There are many ways to back up an OpenEdge database. But not all of them are created equal. And if you haven't tested it, it doesn't count!
Cardinal rule #1 - Use probkup
- Do it daily during a lull in user activity - no reason not to. With the ability to back up online, the business is not interrupted.
- Buy more disks if you need to, but back up to a local drive in uncompressed format. This way, the backup is ready to restore (and roll AI/archives against), reducing the time you need to return to operations (RTO).
- You must use it if you use OE Replication, as it's the only way to reseed a replication target.
- Watch out! It might slow down your application for data stored in Type I storage areas. (What? Still using Type I storage areas? Tsk, tsk.)
- Disk reads will jump while the backup reads blocks that are not already in memory, reducing your buffer hit rate. But you won't likely feel it if you stick to the first bullet above.
Cardinal rule #2 - Back up ALL of the files needed to effect a restore
- Execute a prostrct list as a part of your backup routine and include the structure file in the files you back up.
- Include the keystore if TDE is enabled in the database.
Cardinal rule #3 - Don't rely on incremental backups
- They can take just as long and create a similar-sized backup.
- They add unnecessary complexity, except for the exception below.
- You still need a full backup before you can take incremental backups.
- If you do not perform full backups regularly, you will use increasing amounts of backup media for incremental backups and expand recovery time due to needing to restore multiple incremental backups in addition to the full backup.
- EXCEPTION: If an application database undergoes an extended period of very high write volume, taking periodic incremental backups may be less I/O intensive than writing to lots of large AI extents. Test it!
- If you are using after-imaging (you are, right?), there is no reason for incremental backups (except for the exception above!).
probkup switches to use
- -com - reduces the number of IO ops needed to create the backup file and reduces the backup file size (may decrease the speed of backup on high-speed systems, so test!).
- -verbose - to know where you are
- -Bp 64 - use private buffers to avoid evicting user's blocks from memory
- On 11.3.x or 11.4.0 - use "bibackup all" to overcome the prorest bug (fixed in 11.5.0) that, if not used, will render the backup useless!

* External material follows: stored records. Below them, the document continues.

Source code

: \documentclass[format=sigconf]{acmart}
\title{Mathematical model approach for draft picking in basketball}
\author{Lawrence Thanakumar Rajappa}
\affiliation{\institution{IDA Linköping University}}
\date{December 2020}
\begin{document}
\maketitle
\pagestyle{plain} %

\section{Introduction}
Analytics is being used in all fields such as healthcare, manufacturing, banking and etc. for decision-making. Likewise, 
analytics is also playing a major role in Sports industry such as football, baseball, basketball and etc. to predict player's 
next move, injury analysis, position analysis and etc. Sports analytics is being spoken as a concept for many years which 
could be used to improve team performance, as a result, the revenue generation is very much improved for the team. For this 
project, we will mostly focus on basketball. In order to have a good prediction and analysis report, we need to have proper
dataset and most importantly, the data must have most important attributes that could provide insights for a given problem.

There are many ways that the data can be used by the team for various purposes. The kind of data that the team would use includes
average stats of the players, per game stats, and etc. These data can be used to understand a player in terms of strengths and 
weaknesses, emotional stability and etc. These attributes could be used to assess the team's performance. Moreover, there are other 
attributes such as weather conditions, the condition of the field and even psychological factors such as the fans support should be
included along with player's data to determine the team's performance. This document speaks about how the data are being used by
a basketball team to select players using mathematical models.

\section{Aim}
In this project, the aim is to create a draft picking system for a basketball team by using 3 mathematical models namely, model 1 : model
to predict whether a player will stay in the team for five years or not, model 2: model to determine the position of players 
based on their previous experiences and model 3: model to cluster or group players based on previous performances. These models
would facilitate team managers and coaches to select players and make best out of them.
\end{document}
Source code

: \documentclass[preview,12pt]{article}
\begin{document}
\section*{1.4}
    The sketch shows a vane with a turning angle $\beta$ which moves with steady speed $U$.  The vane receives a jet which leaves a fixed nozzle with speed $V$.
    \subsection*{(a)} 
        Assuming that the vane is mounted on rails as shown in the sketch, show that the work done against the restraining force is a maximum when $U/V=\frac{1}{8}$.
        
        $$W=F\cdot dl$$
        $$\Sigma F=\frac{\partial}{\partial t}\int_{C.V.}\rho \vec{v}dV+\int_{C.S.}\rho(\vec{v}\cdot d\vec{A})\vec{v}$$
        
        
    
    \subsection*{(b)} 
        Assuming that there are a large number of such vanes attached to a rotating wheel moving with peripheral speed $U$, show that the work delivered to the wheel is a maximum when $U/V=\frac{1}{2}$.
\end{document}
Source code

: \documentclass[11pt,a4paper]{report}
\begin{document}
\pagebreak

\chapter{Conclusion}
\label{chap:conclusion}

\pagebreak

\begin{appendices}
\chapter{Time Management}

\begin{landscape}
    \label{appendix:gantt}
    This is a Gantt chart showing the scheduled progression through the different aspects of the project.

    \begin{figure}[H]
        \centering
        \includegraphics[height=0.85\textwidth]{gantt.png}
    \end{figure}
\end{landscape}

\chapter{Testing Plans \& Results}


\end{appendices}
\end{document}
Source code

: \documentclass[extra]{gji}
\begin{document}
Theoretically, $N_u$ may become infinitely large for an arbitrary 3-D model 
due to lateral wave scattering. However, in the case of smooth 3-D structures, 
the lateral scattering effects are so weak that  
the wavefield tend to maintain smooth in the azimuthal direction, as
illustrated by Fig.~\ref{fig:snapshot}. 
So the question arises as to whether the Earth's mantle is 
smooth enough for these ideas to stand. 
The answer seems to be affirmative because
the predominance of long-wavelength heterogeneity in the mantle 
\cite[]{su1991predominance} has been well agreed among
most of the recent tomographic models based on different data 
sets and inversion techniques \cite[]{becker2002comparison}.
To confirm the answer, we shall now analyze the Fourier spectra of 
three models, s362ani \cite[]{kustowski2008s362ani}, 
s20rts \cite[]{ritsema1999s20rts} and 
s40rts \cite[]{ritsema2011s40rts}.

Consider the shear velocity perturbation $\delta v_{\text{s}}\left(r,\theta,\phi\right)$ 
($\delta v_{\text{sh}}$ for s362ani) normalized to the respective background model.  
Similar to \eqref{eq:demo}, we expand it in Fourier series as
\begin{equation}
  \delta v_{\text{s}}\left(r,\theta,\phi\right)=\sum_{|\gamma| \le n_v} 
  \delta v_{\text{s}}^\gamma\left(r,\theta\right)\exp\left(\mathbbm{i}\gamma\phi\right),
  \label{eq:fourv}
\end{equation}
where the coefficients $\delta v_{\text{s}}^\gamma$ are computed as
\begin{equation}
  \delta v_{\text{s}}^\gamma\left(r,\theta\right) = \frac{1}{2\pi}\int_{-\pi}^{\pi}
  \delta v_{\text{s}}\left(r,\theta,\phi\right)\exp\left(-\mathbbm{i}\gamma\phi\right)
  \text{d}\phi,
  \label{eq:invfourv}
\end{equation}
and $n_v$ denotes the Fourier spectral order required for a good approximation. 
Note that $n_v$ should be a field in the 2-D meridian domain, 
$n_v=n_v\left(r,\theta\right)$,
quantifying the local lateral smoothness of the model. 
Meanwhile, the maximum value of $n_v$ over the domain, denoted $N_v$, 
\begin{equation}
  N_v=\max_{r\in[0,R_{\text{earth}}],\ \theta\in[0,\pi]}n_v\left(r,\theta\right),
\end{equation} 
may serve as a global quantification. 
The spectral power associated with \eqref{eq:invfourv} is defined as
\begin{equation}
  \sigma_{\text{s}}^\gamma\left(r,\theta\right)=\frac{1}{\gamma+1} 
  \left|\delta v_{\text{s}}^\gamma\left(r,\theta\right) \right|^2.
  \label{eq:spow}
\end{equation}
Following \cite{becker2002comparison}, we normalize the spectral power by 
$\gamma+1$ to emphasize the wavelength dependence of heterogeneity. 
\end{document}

Cardinal rule #4 - Test it, regularly
Document and exercise your restore process (prorest) regularly to verify it still works!
- TEST
- TEST
- TEST
- and keep TESTING!
Unless you genuinely know what you are doing (with proquiet), don't ever ...
- use VM snapshots.
- use SAN snapshots.
- use third-party backup tools.
- use OS copy commands.
Nor ...
- use untested scripts.
- remove old backups before verifying your most recent backup is good.
- backup/archive to or run anything OE-related on an NFS drive. Backup/archive locally, then copy/compress to NFS or other forms of off-site backup storage.
Windows WARNING
ProTop's probkup.bat on Windows is limited to 9 command-line parameters. Others are ignored. Users who want to specify a long probkup command line should read probkup in the Progress doc and manually build the appropriate _dbutil or _mprshut command line.
Conclusion
Use the tools provided by Progress to back up your OpenEdge databases, and test your favored backup and restore approach on a regular basis to verify it continues to work as you expect.